Remplacer le dialogue par le sous-texte

 

Lorsque j’ai réalisé ce que le sous-texte était, et les différentes manières de l’utiliser efficacement, il est devenu un outil de choix pour un point de vue approfondi. Le sous-texte peut-il remplacer le dialogue et à quoi ressemblerait-il ?

Le sous-texte est une communication silencieuse. C’est le langage corporel (posture, expressions faciales, gestes), le ton de la voix – tous les moyens par lesquels nous envoyons des signaux et communiquons sans utiliser de mots. Il peut ajouter une touche de réalisme et d’authenticité à nos histoires et est une technique nécessaire lorsque vous utilisez un point de vue profond.

Le sous-texte est souvent ajouté dans les réécritures

Il est difficile d’utiliser efficacement le sous-texte dans un premier brouillon. Pour utiliser le sous-texte, vous devez vraiment connaître vos personnages. Si je ne peux pas obtenir de sous-texte pour moi, c’est généralement parce que je ne connais pas suffisamment les personnages impliqués.

Le sous-texte est l’art plus que la mécanique. C’est le vernis de l’histoire pour ainsi dire. Une fois que je comprends vraiment l’arc narratif, l’arc émotionnel de chaque personnage et le but de chaque scène, je reviens en arrière et je réorganise la narration par le sous-texte. Dans un premier brouillon, je suis plus susceptible d’écrire ce que pense le personnage. Le sous-texte concerne ce qui n’est pas dit. La réécriture vous permet donc d’étudier objectivement une scène et de décider si l’utilisation de sous-texte ajouterait de l’authenticité ou de la tension aux lecteurs.

Laissez-les suspendus

Une technique qui est efficace avec le sous-texte est de prendre un échange de questions et réponses dans une scène et de couper l’un ou l’autre. Demandez à un personnage de poser une question, puis coupez la réponse et utilisez des expressions faciales ou un langage corporel pour répondre. Ou encore, coupez la question et laissez le personnage répondre à la question. Oui, ils pourraient se tromper. Nous nous trompons tout le temps dans la vie réelle. En partant de ce principe, vous ajoutez de la tension, des conflits et de la complexité à votre histoire.

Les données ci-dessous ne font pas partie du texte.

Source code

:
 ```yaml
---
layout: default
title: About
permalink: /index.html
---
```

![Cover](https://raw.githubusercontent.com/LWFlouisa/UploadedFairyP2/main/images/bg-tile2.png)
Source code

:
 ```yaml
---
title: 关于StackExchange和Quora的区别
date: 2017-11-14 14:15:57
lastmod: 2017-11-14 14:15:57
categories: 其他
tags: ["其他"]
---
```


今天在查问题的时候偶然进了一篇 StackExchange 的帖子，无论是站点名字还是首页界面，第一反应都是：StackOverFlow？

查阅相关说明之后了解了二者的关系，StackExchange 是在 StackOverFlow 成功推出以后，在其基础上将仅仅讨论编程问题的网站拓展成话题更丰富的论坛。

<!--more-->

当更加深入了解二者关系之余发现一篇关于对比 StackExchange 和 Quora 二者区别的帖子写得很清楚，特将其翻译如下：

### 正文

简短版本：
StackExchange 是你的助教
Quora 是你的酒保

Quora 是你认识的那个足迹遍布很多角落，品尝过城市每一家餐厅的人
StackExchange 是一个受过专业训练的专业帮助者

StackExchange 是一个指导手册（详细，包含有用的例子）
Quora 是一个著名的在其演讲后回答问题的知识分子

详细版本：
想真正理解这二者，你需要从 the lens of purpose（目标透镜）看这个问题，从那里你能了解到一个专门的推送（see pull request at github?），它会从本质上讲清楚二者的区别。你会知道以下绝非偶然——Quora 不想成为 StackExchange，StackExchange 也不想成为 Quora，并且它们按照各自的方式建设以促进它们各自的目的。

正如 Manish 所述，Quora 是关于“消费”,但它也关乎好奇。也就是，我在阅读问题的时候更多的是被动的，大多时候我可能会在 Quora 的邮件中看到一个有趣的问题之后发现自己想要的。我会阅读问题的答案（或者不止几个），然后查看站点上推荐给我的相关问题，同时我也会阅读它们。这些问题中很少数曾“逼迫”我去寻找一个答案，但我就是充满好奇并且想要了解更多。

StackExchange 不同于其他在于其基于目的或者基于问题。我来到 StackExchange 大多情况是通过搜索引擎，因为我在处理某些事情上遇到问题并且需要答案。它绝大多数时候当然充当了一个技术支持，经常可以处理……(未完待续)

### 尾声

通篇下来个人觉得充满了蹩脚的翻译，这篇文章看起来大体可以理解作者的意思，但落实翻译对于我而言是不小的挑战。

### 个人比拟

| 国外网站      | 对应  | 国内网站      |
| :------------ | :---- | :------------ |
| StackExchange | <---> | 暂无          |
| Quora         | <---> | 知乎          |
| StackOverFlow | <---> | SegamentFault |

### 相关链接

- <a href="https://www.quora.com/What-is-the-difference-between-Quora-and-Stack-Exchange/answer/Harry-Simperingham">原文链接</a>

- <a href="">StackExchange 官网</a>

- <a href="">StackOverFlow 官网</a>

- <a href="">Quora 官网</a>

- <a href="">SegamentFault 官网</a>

Fait de manière stratégique, c’est très efficace pour montrer une relation, une familiarité ou une histoire / des objectifs partagés.

Dans Dirty Dancing, il y a cette scène entre Johnny et Baby où ils ont une conversation plutôt personnelle et vulnérable et ça devient embarrassant pour lui. Le sentant agacé, elle lui demande de danser.

La danse entière est un sous-texte. C’est un jeu de questions/réponses à plusieurs reprises qui intensifie l’intimité entre les deux personnages. 

Expression faciale ou corporelle

Observez les personnes autour de vous, en particulier les personnes avec qui vous êtes proches, et voyez comment elles utilisent leurs expressions faciales pour communiquer. Voici un exemple:

Sarah attendit que Bobby ouvre le coffre, puis posa ses sacs d’épicerie dans la voiture. Elle s’épongea le front avec le poignet et regarda le soleil brûlant au-dessus de sa tête. Bobby ferma le coffre. Ils se retournèrent tous les deux pour monter dans la voiture lorsqu’une femme âgée passa devant eux pour tenter, tant bien que mal, de porter trois sacs débordants, une canne et son sac à main.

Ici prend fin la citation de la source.